:: What you should do ::
All of the entries should be returned without a single change.

** Records for the task follows **

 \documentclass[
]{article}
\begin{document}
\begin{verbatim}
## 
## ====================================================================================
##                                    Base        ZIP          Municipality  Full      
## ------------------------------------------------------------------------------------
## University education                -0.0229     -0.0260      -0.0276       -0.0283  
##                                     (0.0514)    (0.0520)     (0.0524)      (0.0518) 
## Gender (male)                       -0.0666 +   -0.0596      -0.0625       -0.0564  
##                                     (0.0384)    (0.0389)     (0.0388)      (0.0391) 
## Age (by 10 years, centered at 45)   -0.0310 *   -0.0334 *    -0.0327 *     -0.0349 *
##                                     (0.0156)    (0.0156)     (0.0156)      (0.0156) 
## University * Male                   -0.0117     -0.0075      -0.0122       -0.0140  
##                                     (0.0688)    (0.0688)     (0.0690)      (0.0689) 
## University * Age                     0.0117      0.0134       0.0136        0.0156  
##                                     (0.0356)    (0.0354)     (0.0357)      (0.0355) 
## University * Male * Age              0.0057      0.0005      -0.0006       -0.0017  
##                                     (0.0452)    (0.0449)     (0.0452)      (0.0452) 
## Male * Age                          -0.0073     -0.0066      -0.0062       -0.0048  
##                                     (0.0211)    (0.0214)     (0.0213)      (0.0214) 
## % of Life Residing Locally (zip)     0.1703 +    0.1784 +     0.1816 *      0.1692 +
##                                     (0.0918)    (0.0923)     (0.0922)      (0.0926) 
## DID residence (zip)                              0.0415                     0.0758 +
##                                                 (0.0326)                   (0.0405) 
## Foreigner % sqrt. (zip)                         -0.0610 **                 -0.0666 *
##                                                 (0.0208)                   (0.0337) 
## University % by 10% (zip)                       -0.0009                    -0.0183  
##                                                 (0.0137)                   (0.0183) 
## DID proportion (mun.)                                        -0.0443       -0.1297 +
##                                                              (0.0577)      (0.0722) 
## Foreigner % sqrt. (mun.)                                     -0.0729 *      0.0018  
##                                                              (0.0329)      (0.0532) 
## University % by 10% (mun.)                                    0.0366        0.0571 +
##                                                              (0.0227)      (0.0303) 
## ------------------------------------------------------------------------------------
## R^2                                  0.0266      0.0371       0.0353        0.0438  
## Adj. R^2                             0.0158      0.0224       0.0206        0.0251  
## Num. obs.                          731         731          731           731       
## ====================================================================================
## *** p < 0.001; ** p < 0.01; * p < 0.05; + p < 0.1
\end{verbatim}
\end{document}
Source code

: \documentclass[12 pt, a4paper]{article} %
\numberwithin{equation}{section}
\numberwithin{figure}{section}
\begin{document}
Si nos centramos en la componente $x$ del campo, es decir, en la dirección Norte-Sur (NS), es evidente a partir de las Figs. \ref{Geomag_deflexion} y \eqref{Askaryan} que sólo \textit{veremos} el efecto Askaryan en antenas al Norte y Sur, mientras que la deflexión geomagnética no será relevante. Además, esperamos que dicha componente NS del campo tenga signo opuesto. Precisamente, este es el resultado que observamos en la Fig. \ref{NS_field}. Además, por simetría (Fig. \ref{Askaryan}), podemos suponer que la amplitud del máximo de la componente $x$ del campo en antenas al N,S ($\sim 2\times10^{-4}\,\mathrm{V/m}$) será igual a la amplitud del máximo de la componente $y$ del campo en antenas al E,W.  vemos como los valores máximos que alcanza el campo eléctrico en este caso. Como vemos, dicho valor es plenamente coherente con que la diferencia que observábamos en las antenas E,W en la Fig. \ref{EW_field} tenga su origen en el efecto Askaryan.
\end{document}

** End of Records for the task **

:: Answer for this exercise ::
 \documentclass[
]{article}
\begin{document}
\begin{verbatim}
## 
## ====================================================================================
##                                    Base        ZIP          Municipality  Full      
## ------------------------------------------------------------------------------------
## University education                -0.0229     -0.0260      -0.0276       -0.0283  
##                                     (0.0514)    (0.0520)     (0.0524)      (0.0518) 
## Gender (male)                       -0.0666 +   -0.0596      -0.0625       -0.0564  
##                                     (0.0384)    (0.0389)     (0.0388)      (0.0391) 
## Age (by 10 years, centered at 45)   -0.0310 *   -0.0334 *    -0.0327 *     -0.0349 *
##                                     (0.0156)    (0.0156)     (0.0156)      (0.0156) 
## University * Male                   -0.0117     -0.0075      -0.0122       -0.0140  
##                                     (0.0688)    (0.0688)     (0.0690)      (0.0689) 
## University * Age                     0.0117      0.0134       0.0136        0.0156  
##                                     (0.0356)    (0.0354)     (0.0357)      (0.0355) 
## University * Male * Age              0.0057      0.0005      -0.0006       -0.0017  
##                                     (0.0452)    (0.0449)     (0.0452)      (0.0452) 
## Male * Age                          -0.0073     -0.0066      -0.0062       -0.0048  
##                                     (0.0211)    (0.0214)     (0.0213)      (0.0214) 
## % of Life Residing Locally (zip)     0.1703 +    0.1784 +     0.1816 *      0.1692 +
##                                     (0.0918)    (0.0923)     (0.0922)      (0.0926) 
## DID residence (zip)                              0.0415                     0.0758 +
##                                                 (0.0326)                   (0.0405) 
## Foreigner % sqrt. (zip)                         -0.0610 **                 -0.0666 *
##                                                 (0.0208)                   (0.0337) 
## University % by 10% (zip)                       -0.0009                    -0.0183  
##                                                 (0.0137)                   (0.0183) 
## DID proportion (mun.)                                        -0.0443       -0.1297 +
##                                                              (0.0577)      (0.0722) 
## Foreigner % sqrt. (mun.)                                     -0.0729 *      0.0018  
##                                                              (0.0329)      (0.0532) 
## University % by 10% (mun.)                                    0.0366        0.0571 +
##                                                              (0.0227)      (0.0303) 
## ------------------------------------------------------------------------------------
## R^2                                  0.0266      0.0371       0.0353        0.0438  
## Adj. R^2                             0.0158      0.0224       0.0206        0.0251  
## Num. obs.                          731         731          731           731       
## ====================================================================================
## *** p < 0.001; ** p < 0.01; * p < 0.05; + p < 0.1
\end{verbatim}
\end{document}
Source code

: \documentclass[12 pt, a4paper]{article} %
\numberwithin{equation}{section}
\numberwithin{figure}{section}
\begin{document}
Si nos centramos en la componente $x$ del campo, es decir, en la dirección Norte-Sur (NS), es evidente a partir de las Figs. \ref{Geomag_deflexion} y \eqref{Askaryan} que sólo \textit{veremos} el efecto Askaryan en antenas al Norte y Sur, mientras que la deflexión geomagnética no será relevante. Además, esperamos que dicha componente NS del campo tenga signo opuesto. Precisamente, este es el resultado que observamos en la Fig. \ref{NS_field}. Además, por simetría (Fig. \ref{Askaryan}), podemos suponer que la amplitud del máximo de la componente $x$ del campo en antenas al N,S ($\sim 2\times10^{-4}\,\mathrm{V/m}$) será igual a la amplitud del máximo de la componente $y$ del campo en antenas al E,W.  vemos como los valores máximos que alcanza el campo eléctrico en este caso. Como vemos, dicho valor es plenamente coherente con que la diferencia que observábamos en las antenas E,W en la Fig. \ref{EW_field} tenga su origen en el efecto Askaryan.
\end{document}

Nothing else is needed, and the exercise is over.